-- Exercise materials follows --

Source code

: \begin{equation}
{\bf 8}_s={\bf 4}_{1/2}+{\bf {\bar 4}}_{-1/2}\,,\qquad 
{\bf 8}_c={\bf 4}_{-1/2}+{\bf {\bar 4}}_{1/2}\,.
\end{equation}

-- Exercise materials concluded --

Exercise prompt - Every record above is to be transcribed exactly as written.

Response for this exercise -
Source code

: \begin{equation}
{\bf 8}_s={\bf 4}_{1/2}+{\bf {\bar 4}}_{-1/2}\,,\qquad 
{\bf 8}_c={\bf 4}_{-1/2}+{\bf {\bar 4}}_{1/2}\,.
\end{equation}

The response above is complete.